◆ What is required: Output every entry exactly as written.

Stored data

________________

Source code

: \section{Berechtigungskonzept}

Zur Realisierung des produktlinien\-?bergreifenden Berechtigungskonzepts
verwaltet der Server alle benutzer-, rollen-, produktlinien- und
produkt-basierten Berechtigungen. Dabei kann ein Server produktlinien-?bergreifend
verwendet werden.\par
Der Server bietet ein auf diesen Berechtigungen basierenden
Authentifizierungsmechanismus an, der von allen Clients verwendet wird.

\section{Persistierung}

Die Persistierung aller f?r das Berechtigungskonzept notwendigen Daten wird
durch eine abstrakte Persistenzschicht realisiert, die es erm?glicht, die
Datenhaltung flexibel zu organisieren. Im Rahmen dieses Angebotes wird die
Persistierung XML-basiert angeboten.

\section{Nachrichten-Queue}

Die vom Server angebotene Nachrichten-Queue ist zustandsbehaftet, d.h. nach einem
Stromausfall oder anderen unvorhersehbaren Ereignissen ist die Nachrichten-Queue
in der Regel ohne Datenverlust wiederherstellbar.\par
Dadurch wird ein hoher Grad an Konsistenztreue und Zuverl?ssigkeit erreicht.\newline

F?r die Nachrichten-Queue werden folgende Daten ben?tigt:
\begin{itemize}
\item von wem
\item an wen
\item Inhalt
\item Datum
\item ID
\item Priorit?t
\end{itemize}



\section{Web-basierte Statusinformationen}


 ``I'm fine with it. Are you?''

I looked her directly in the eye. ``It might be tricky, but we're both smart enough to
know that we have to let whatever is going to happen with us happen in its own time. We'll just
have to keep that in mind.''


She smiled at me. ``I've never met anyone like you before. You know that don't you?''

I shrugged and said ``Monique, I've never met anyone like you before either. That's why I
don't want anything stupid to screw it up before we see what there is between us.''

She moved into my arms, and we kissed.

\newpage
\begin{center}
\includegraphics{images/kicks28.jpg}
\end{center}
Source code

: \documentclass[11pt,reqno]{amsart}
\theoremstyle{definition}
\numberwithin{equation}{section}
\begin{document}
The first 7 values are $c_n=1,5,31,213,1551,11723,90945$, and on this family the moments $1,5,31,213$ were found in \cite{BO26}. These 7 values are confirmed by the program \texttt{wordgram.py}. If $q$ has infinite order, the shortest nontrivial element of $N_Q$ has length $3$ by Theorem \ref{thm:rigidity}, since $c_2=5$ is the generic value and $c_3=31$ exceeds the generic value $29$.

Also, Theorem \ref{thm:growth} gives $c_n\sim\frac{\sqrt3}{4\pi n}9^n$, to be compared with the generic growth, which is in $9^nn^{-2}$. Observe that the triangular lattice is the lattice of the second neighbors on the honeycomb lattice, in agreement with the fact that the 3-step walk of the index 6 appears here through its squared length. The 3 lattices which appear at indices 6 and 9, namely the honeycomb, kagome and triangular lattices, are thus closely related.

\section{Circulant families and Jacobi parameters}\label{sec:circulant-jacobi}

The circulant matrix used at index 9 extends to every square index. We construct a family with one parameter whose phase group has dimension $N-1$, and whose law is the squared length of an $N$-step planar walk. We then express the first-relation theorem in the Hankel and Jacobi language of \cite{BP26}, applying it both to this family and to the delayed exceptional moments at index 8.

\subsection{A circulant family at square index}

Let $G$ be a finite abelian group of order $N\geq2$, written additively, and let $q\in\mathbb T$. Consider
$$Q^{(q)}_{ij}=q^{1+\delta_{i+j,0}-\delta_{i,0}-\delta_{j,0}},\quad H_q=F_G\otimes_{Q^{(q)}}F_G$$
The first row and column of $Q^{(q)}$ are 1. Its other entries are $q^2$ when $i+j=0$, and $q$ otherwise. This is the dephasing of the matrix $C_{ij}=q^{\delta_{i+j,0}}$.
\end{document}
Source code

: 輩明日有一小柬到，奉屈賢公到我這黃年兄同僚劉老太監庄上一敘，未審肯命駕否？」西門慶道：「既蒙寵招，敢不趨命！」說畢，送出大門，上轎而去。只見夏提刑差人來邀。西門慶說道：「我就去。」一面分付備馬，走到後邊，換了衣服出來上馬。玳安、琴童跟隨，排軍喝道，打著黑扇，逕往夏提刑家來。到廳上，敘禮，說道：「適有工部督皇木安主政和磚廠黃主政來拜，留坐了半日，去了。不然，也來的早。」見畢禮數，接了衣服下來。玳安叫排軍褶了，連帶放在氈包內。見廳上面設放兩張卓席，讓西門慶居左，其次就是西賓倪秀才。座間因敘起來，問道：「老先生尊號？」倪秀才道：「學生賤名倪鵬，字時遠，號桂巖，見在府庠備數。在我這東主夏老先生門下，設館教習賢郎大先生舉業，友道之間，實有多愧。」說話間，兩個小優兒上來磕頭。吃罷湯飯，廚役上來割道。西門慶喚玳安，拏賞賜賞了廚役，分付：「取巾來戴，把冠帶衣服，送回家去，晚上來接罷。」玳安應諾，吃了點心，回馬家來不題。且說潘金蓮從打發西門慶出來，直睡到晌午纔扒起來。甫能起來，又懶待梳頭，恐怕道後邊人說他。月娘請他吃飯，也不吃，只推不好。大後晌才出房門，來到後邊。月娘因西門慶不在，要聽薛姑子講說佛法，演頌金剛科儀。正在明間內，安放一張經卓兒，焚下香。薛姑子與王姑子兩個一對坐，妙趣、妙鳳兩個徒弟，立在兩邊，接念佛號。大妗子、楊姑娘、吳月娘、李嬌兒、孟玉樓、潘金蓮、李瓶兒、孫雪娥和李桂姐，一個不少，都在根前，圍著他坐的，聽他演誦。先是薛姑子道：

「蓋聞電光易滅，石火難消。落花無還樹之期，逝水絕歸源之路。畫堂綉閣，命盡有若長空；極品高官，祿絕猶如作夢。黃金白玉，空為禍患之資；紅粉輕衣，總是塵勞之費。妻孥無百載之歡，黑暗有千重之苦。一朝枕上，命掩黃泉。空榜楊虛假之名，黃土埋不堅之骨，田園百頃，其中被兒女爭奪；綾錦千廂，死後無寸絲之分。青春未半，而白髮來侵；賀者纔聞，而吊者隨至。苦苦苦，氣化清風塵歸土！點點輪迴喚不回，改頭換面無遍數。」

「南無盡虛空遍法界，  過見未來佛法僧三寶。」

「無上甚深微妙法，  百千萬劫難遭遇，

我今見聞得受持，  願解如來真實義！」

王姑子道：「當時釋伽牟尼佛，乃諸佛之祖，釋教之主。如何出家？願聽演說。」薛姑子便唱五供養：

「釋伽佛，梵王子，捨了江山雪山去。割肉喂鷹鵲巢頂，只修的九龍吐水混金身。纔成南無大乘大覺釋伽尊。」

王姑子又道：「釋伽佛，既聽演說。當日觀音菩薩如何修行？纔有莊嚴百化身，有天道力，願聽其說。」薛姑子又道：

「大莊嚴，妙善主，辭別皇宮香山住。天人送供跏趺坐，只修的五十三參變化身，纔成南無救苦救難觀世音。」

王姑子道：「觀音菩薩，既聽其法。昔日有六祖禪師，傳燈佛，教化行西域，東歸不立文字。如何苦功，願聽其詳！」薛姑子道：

________________

◆ Task solution:
Source code

: \section{Berechtigungskonzept}

Zur Realisierung des produktlinien\-?bergreifenden Berechtigungskonzepts
verwaltet der Server alle benutzer-, rollen-, produktlinien- und
produkt-basierten Berechtigungen. Dabei kann ein Server produktlinien-?bergreifend
verwendet werden.\par
Der Server bietet ein auf diesen Berechtigungen basierenden
Authentifizierungsmechanismus an, der von allen Clients verwendet wird.

\section{Persistierung}

Die Persistierung aller f?r das Berechtigungskonzept notwendigen Daten wird
durch eine abstrakte Persistenzschicht realisiert, die es erm?glicht, die
Datenhaltung flexibel zu organisieren. Im Rahmen dieses Angebotes wird die
Persistierung XML-basiert angeboten.

\section{Nachrichten-Queue}

Die vom Server angebotene Nachrichten-Queue ist zustandsbehaftet, d.h. nach einem
Stromausfall oder anderen unvorhersehbaren Ereignissen ist die Nachrichten-Queue
in der Regel ohne Datenverlust wiederherstellbar.\par
Dadurch wird ein hoher Grad an Konsistenztreue und Zuverl?ssigkeit erreicht.\newline

F?r die Nachrichten-Queue werden folgende Daten ben?tigt:
\begin{itemize}
\item von wem
\item an wen
\item Inhalt
\item Datum
\item ID
\item Priorit?t
\end{itemize}



\section{Web-basierte Statusinformationen}


 ``I'm fine with it. Are you?''

I looked her directly in the eye. ``It might be tricky, but we're both smart enough to
know that we have to let whatever is going to happen with us happen in its own time. We'll just
have to keep that in mind.''


She smiled at me. ``I've never met anyone like you before. You know that don't you?''

I shrugged and said ``Monique, I've never met anyone like you before either. That's why I
don't want anything stupid to screw it up before we see what there is between us.''

She moved into my arms, and we kissed.

\newpage
\begin{center}
\includegraphics{images/kicks28.jpg}
\end{center}
Source code

: \documentclass[11pt,reqno]{amsart}
\theoremstyle{definition}
\numberwithin{equation}{section}
\begin{document}
The first 7 values are $c_n=1,5,31,213,1551,11723,90945$, and on this family the moments $1,5,31,213$ were found in \cite{BO26}. These 7 values are confirmed by the program \texttt{wordgram.py}. If $q$ has infinite order, the shortest nontrivial element of $N_Q$ has length $3$ by Theorem \ref{thm:rigidity}, since $c_2=5$ is the generic value and $c_3=31$ exceeds the generic value $29$.

Also, Theorem \ref{thm:growth} gives $c_n\sim\frac{\sqrt3}{4\pi n}9^n$, to be compared with the generic growth, which is in $9^nn^{-2}$. Observe that the triangular lattice is the lattice of the second neighbors on the honeycomb lattice, in agreement with the fact that the 3-step walk of the index 6 appears here through its squared length. The 3 lattices which appear at indices 6 and 9, namely the honeycomb, kagome and triangular lattices, are thus closely related.

\section{Circulant families and Jacobi parameters}\label{sec:circulant-jacobi}

The circulant matrix used at index 9 extends to every square index. We construct a family with one parameter whose phase group has dimension $N-1$, and whose law is the squared length of an $N$-step planar walk. We then express the first-relation theorem in the Hankel and Jacobi language of \cite{BP26}, applying it both to this family and to the delayed exceptional moments at index 8.

\subsection{A circulant family at square index}

Let $G$ be a finite abelian group of order $N\geq2$, written additively, and let $q\in\mathbb T$. Consider
$$Q^{(q)}_{ij}=q^{1+\delta_{i+j,0}-\delta_{i,0}-\delta_{j,0}},\quad H_q=F_G\otimes_{Q^{(q)}}F_G$$
The first row and column of $Q^{(q)}$ are 1. Its other entries are $q^2$ when $i+j=0$, and $q$ otherwise. This is the dephasing of the matrix $C_{ij}=q^{\delta_{i+j,0}}$.
\end{document}
Source code

: 輩明日有一小柬到，奉屈賢公到我這黃年兄同僚劉老太監庄上一敘，未審肯命駕否？」西門慶道：「既蒙寵招，敢不趨命！」說畢，送出大門，上轎而去。只見夏提刑差人來邀。西門慶說道：「我就去。」一面分付備馬，走到後邊，換了衣服出來上馬。玳安、琴童跟隨，排軍喝道，打著黑扇，逕往夏提刑家來。到廳上，敘禮，說道：「適有工部督皇木安主政和磚廠黃主政來拜，留坐了半日，去了。不然，也來的早。」見畢禮數，接了衣服下來。玳安叫排軍褶了，連帶放在氈包內。見廳上面設放兩張卓席，讓西門慶居左，其次就是西賓倪秀才。座間因敘起來，問道：「老先生尊號？」倪秀才道：「學生賤名倪鵬，字時遠，號桂巖，見在府庠備數。在我這東主夏老先生門下，設館教習賢郎大先生舉業，友道之間，實有多愧。」說話間，兩個小優兒上來磕頭。吃罷湯飯，廚役上來割道。西門慶喚玳安，拏賞賜賞了廚役，分付：「取巾來戴，把冠帶衣服，送回家去，晚上來接罷。」玳安應諾，吃了點心，回馬家來不題。且說潘金蓮從打發西門慶出來，直睡到晌午纔扒起來。甫能起來，又懶待梳頭，恐怕道後邊人說他。月娘請他吃飯，也不吃，只推不好。大後晌才出房門，來到後邊。月娘因西門慶不在，要聽薛姑子講說佛法，演頌金剛科儀。正在明間內，安放一張經卓兒，焚下香。薛姑子與王姑子兩個一對坐，妙趣、妙鳳兩個徒弟，立在兩邊，接念佛號。大妗子、楊姑娘、吳月娘、李嬌兒、孟玉樓、潘金蓮、李瓶兒、孫雪娥和李桂姐，一個不少，都在根前，圍著他坐的，聽他演誦。先是薛姑子道：

「蓋聞電光易滅，石火難消。落花無還樹之期，逝水絕歸源之路。畫堂綉閣，命盡有若長空；極品高官，祿絕猶如作夢。黃金白玉，空為禍患之資；紅粉輕衣，總是塵勞之費。妻孥無百載之歡，黑暗有千重之苦。一朝枕上，命掩黃泉。空榜楊虛假之名，黃土埋不堅之骨，田園百頃，其中被兒女爭奪；綾錦千廂，死後無寸絲之分。青春未半，而白髮來侵；賀者纔聞，而吊者隨至。苦苦苦，氣化清風塵歸土！點點輪迴喚不回，改頭換面無遍數。」

「南無盡虛空遍法界，  過見未來佛法僧三寶。」

「無上甚深微妙法，  百千萬劫難遭遇，

我今見聞得受持，  願解如來真實義！」

王姑子道：「當時釋伽牟尼佛，乃諸佛之祖，釋教之主。如何出家？願聽演說。」薛姑子便唱五供養：

「釋伽佛，梵王子，捨了江山雪山去。割肉喂鷹鵲巢頂，只修的九龍吐水混金身。纔成南無大乘大覺釋伽尊。」

王姑子又道：「釋伽佛，既聽演說。當日觀音菩薩如何修行？纔有莊嚴百化身，有天道力，願聽其說。」薛姑子又道：

「大莊嚴，妙善主，辭別皇宮香山住。天人送供跏趺坐，只修的五十三參變化身，纔成南無救苦救難觀世音。」

王姑子道：「觀音菩薩，既聽其法。昔日有六祖禪師，傳燈佛，教化行西域，東歸不立文字。如何苦功，願聽其詳！」薛姑子道：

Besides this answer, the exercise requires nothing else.